| TASK DESCRIPTION |
Set out each line from the following listing that includes the word "behavior".

| RECORDS FOR THIS EXERCISE |
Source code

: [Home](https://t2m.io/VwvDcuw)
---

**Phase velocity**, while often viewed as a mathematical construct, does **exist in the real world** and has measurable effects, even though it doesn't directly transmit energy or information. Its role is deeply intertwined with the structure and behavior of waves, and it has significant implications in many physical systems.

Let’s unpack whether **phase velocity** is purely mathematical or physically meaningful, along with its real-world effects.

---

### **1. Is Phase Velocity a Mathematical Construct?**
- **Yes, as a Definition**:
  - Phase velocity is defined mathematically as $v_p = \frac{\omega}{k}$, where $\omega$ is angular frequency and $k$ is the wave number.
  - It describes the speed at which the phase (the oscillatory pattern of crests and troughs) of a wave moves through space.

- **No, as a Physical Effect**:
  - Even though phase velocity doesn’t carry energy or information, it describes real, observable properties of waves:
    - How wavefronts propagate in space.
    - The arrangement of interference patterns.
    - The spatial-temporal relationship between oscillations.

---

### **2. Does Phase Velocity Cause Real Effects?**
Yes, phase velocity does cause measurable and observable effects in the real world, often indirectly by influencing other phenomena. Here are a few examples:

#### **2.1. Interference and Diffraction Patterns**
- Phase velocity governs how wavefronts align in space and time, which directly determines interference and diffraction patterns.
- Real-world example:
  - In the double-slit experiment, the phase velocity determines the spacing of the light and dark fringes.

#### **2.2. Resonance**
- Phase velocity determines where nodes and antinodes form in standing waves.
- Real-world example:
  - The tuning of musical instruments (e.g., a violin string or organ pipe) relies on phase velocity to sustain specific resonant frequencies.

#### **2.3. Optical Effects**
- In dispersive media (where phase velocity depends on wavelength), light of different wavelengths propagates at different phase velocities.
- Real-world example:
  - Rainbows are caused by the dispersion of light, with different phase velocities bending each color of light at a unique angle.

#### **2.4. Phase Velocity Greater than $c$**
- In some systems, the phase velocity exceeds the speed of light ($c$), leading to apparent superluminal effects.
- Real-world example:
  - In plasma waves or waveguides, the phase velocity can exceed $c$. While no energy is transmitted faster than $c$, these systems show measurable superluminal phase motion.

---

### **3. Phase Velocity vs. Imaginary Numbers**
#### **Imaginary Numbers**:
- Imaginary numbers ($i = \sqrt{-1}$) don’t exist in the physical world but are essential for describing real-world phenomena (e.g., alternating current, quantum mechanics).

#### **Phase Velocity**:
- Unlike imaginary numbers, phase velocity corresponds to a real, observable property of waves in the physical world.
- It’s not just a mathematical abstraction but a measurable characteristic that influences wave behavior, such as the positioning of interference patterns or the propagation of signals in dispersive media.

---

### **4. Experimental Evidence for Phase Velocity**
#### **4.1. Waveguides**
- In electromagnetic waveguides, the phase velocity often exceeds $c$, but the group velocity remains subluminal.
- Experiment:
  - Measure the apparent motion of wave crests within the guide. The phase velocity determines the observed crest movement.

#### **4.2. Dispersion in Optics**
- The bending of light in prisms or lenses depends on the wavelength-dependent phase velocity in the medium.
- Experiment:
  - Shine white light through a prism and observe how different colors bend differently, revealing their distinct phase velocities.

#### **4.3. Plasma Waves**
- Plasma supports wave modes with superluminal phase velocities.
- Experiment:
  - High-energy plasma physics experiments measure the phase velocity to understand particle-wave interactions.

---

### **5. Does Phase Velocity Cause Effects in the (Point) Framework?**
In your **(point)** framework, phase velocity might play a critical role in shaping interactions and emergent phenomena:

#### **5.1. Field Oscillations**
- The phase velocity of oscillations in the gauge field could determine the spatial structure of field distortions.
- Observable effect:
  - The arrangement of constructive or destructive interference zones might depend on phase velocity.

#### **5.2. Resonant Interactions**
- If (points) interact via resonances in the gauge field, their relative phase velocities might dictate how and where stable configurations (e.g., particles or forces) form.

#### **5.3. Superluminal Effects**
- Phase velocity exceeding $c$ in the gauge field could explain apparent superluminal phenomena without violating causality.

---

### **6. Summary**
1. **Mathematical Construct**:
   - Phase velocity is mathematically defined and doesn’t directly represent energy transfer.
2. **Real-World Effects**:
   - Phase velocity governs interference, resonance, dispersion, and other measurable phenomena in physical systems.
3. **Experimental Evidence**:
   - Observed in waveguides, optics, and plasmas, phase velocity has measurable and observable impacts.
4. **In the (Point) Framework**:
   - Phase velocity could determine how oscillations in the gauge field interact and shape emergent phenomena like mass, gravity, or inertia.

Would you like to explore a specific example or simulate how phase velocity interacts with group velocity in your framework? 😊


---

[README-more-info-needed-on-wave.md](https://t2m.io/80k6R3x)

...

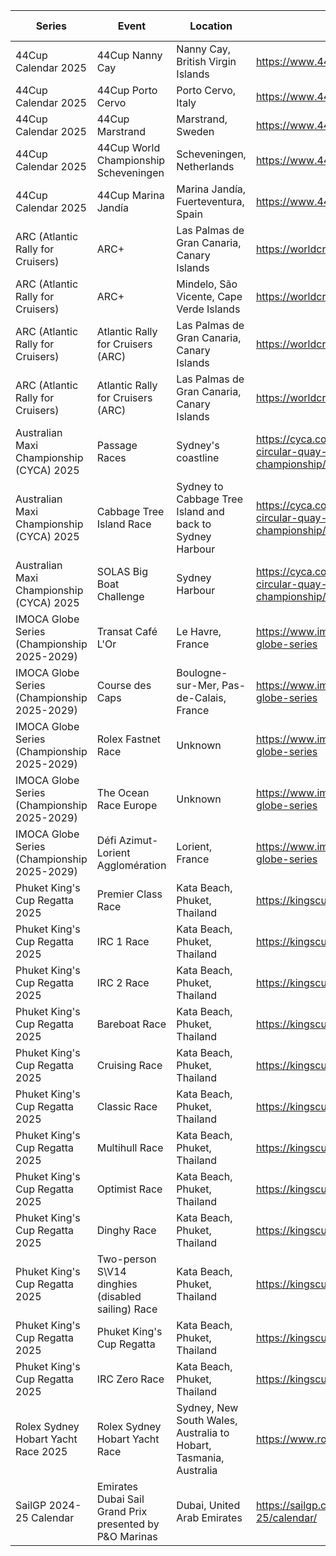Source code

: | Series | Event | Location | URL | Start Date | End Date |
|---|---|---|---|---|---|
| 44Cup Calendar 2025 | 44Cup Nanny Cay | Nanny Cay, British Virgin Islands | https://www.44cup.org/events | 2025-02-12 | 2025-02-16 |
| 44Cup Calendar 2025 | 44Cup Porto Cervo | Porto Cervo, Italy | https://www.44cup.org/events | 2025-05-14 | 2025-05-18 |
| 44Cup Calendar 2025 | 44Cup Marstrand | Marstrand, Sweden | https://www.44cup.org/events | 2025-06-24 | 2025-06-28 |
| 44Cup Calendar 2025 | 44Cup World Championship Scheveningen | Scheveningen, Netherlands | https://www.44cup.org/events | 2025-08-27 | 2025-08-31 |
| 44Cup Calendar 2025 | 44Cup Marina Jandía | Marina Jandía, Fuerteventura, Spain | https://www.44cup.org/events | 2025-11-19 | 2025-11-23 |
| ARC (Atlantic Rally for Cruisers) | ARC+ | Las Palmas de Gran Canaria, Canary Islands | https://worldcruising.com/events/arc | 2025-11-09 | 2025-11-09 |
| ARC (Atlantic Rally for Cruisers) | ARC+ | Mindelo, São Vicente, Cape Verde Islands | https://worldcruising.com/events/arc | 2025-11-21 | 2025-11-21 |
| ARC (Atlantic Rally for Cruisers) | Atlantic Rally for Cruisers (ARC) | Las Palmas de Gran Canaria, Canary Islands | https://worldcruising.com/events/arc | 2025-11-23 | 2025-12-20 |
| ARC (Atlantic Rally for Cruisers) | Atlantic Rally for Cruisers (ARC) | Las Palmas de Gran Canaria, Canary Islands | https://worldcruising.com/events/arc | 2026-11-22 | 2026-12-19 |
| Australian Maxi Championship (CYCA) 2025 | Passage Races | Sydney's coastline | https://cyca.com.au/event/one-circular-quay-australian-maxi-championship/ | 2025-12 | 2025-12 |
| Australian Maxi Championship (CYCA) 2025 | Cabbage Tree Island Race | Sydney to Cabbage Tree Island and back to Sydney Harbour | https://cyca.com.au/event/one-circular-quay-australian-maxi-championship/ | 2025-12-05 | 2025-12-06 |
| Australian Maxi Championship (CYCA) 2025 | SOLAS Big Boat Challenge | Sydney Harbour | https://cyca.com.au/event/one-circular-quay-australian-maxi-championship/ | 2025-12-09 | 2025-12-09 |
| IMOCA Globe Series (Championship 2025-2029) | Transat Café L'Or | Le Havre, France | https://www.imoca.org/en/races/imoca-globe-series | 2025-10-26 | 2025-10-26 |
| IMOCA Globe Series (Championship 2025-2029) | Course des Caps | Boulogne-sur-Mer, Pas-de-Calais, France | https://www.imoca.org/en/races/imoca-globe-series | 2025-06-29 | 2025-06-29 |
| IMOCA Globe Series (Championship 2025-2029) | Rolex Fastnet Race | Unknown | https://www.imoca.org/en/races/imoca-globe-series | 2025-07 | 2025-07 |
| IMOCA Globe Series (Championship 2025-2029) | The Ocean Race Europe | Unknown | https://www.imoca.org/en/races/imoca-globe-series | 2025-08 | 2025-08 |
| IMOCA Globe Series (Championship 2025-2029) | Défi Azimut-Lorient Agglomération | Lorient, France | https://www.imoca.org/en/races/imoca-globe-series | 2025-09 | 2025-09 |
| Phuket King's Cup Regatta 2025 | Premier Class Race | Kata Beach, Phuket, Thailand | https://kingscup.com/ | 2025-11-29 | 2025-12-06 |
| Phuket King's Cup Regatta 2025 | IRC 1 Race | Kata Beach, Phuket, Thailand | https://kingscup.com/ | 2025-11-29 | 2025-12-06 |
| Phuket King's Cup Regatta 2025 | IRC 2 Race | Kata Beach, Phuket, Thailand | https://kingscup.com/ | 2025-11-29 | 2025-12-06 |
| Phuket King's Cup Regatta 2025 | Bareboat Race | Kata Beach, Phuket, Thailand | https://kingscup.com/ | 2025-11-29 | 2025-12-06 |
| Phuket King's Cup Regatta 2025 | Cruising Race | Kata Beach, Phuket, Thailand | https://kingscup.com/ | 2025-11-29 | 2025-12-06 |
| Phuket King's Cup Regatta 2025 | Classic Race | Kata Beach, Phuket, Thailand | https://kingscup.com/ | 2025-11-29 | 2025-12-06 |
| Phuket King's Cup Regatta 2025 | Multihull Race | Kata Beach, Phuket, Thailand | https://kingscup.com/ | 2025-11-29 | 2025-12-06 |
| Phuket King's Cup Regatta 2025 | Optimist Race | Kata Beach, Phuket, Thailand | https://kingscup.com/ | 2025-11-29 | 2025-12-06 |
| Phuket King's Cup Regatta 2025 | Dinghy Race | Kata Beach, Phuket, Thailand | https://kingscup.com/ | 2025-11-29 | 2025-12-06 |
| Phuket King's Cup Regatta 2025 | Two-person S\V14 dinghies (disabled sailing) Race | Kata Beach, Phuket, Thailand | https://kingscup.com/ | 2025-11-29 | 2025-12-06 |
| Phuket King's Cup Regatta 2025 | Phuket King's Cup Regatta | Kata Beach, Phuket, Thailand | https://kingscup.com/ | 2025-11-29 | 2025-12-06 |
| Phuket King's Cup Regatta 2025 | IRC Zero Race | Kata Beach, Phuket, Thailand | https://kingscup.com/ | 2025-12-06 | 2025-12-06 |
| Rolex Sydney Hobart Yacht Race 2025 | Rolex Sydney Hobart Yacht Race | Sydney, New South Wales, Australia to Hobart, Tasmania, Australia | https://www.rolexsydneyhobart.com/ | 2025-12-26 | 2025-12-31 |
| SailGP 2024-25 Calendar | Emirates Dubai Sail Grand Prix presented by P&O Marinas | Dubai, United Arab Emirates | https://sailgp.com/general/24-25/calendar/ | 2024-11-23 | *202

| EXERCISE SOLUTION |
**Phase velocity**, while often viewed as a mathematical construct, does **exist in the real world** and has measurable effects, even though it doesn't directly transmit energy or information. Its role is deeply intertwined with the structure and behavior of waves, and it has significant implications in many physical systems.
- It’s not just a mathematical abstraction but a measurable characteristic that influences wave behavior, such as the positioning of interference patterns or the propagation of signals in dispersive media.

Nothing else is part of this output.